[[ Data supplied open ]]

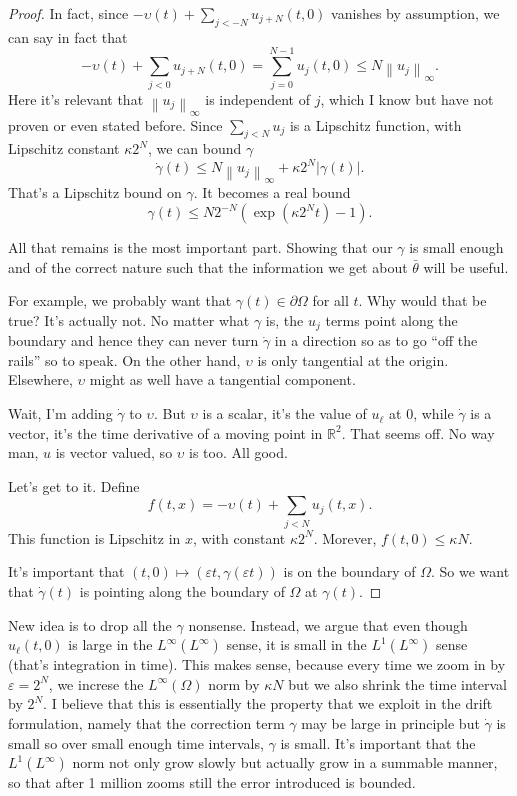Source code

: \documentclass[11pt]{amsart}
\theoremstyle{remark}
\newcommand{\R}{\mathbb{R}}
\newcommand{\eps}{\varepsilon}
\newcommand{\norm}[1]{\left\lVert#1\right\rVert}
\newcommand{\del}{\partial}
\begin{document}
\begin{proof}
In fact, since $-\upsilon(t) + \sum_{j<-N} u_{j+N}(t,0)$ vanishes by assumption, we can say in fact that 
\[ -\upsilon(t) +  \sum_{j<0} u_{j+N}(t, 0) = \sum_{j=0}^{N-1} u_j(t,0) \leq N \norm{u_j}_\infty. \]
Here it's relevant that $\norm{u_j}_\infty$ is independent of $j$, which I know but have not proven or even stated before.  Since $\sum_{j<N} u_j$ is a Lipschitz function, with Lipschitz constant $\kappa 2^N$, we can bound $\gamma$
\[ \dot{\gamma}(t) \leq N \norm{u_j}_\infty + \kappa 2^N |\gamma(t)|. \]
That's a Lipschitz bound on $\gamma$.  It becomes a real bound
\[ \gamma(t) \leq N 2^{-N} (\exp(\kappa 2^N t)-1). \]

All that remains is the most important part.  Showing that our $\gamma$ is small enough and of the correct nature such that the information we get about $\bar{\theta}$ will be useful.  

For example, we probably want that $\gamma(t) \in \del \Omega$ for all $t$.  Why would that be true?  It's actually not.  No matter what $\gamma$ is, the $u_j$ terms point along the boundary and hence they can never turn $\dot{\gamma}$ in a direction so as to go ``off the rails'' so to speak.  On the other hand, $\upsilon$ is only tangential at the origin.  Elsewhere, $\upsilon$ might as well have a tangential component.  

Wait, I'm adding $\dot{\gamma}$ to $\upsilon$.  But $\upsilon$ is a scalar, it's the value of $u_\ell$ at 0, while $\dot{\gamma}$ is a vector, it's the time derivative of a moving point in $\R^2$.  That seems off.  No way man, $u$ is vector valued, so $\upsilon$ is too.  All good.  

Let's get to it.  Define
\[ f(t,x) = -\upsilon(t) + \sum_{j < N} u_j(t,x). \]
This function is Lipschitz in $x$, with constant $\kappa 2^N$.  Morever, $f(t,0) \leq \kappa N$.  

It's important that $(t,0) \mapsto (\eps t, \gamma(\eps t))$ is on the boundary of $\Omega$.  So we want that $\dot{\gamma}(t)$ is pointing along the boundary of $\Omega$ at $\gamma(t)$.  


\end{proof}

New idea is to drop all the $\gamma$ nonsense.  Instead, we argue that even though $u_\ell(t,0)$ is large in the $L^\infty(L^\infty)$ sense, it is small in the $L^1(L^\infty)$ sense (that's integration in time).  This makes sense, because every time we zoom in by $\eps = 2^N$, we increse the $L^\infty(\Omega)$ norm by $\kappa N$ but we also shrink the time interval by $2^N$.  I believe that this is essentially the property that we exploit in the drift formulation, namely that the correction term $\gamma$ may be large in principle but $\dot{\gamma}$ is small so over small enough time intervals, $\gamma$ is small.  It's important that the $L^1(L^\infty)$ norm not only grow slowly but actually grow in a summable manner, so that after 1 million zooms still the error introduced is bounded.  
\end{document}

[[ Data supplied closed ]]

§ What the task requires: Look over the entries for "with", then copy every line that includes that string.

§ Result of the task:
Here it's relevant that $\norm{u_j}_\infty$ is independent of $j$, which I know but have not proven or even stated before.  Since $\sum_{j<N} u_j$ is a Lipschitz function, with Lipschitz constant $\kappa 2^N$, we can bound $\gamma$
This function is Lipschitz in $x$, with constant $\kappa 2^N$.  Morever, $f(t,0) \leq \kappa N$.  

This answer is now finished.